Oder auch nicht. Denn es gibt auch andere Daten. Im Frühjahr 2016 veröffentlichte die ARGE Automotive Zulieferindustrie die dritte Folgestudie zum internationalen Wettbewerb der Wirtschaftsstandorte. Und die Botschaft ist eine unerfreuliche: Angesichts massiven Strukturwandels, so die Autoren, steigt der Druck auf die Industriebetriebe spürbar. Ein gesunder Industriestandort wäre demnach notwendiger denn je. Doch im internationalen Vergleich fällt Österreich diesbezüglich seit Jahren zurück. Basierend auf den Daten des jährlich erstellten Global Competitiveness Report des World Economic Forum, verliert der Standort Jahr um Jahr an Boden.

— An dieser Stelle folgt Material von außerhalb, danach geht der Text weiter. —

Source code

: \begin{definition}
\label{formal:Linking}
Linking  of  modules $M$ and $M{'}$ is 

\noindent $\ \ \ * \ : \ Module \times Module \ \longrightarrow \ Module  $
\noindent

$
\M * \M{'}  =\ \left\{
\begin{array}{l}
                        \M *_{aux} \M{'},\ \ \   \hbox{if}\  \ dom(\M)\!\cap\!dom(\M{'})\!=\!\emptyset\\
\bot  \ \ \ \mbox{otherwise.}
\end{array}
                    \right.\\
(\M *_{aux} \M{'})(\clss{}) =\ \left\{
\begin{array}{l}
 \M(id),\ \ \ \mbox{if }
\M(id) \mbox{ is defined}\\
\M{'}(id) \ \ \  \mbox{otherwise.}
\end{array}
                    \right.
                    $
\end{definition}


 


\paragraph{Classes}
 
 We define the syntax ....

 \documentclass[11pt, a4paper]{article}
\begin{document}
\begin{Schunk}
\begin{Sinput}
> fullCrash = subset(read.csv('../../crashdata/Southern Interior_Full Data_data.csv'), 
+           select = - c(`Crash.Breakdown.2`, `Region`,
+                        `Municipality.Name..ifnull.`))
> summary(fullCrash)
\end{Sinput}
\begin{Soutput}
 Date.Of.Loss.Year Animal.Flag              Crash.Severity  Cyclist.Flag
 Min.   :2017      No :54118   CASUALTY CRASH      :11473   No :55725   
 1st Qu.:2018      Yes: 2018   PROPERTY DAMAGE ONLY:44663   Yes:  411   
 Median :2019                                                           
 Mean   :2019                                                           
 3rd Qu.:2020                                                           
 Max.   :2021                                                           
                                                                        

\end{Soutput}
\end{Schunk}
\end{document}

„Die gesamtwirtschaftliche Betrachtung unserer Studie ist genauso objektiv wie die Umsatz-Entwicklung der großen Zulieferbetriebe real ist“, sagt Dietmar Schäfer, Vorsitzender der ARGE und Geschäftsführer von ISI Automotive. „Die heimischen Unternehmen behaupten sich tatsächlich noch sehr gut, die Qualität der Firmen und der gesamten Branche ist hoch. Doch die Frage drängt sich auf: Wo könnten wir sein, wären die Standort-Bedingungen besser? Und wollen wir wirklich darauf warten, bis sich das ändert, bis eine Negativspirale einsetzt? Ich halte das für ein sehr gefährliches Spiel.“
Abgerutscht
Und wie erklärt sich die geradezu gegenläufige Umsatz-Entwicklung? Gute Zahlen, meint Herwig Schneider, können leicht die grundlegenden Schwachstellen in einem System überdecken. Der Geschäftsführer des Industriewissenschaftlichen Instituts in Wien, das die Studie für die ARGE erstellte, glaubt, dass viele der großen Zulieferbetriebe auch von der Performance der vergangenen Jahre leben: „Diese Unternehmen haben hohe Summen in Forschung und Entwicklung investiert, sie sind Leitunternehmen in allem, was man unter Industrie 4.0 subsumiert: kluge Produktion, Logistik und Vernetzung. Sie haben in diesem Bereich extrem viel geleistet, und das führt natürlich zu einer guten Performance. Ich habe aber den Verdacht, dass hier in vieler Hinsicht der Plafond erreicht ist.“ Eine leichte Steigerung, und sei es nur eine Seitwärtsbewegung mit Hang nach oben, sei natürlich erfreulich, räumt Schneider ein. Doch das Abrutschen im internationalen Standort-Vergleich sei sehr bedenklich.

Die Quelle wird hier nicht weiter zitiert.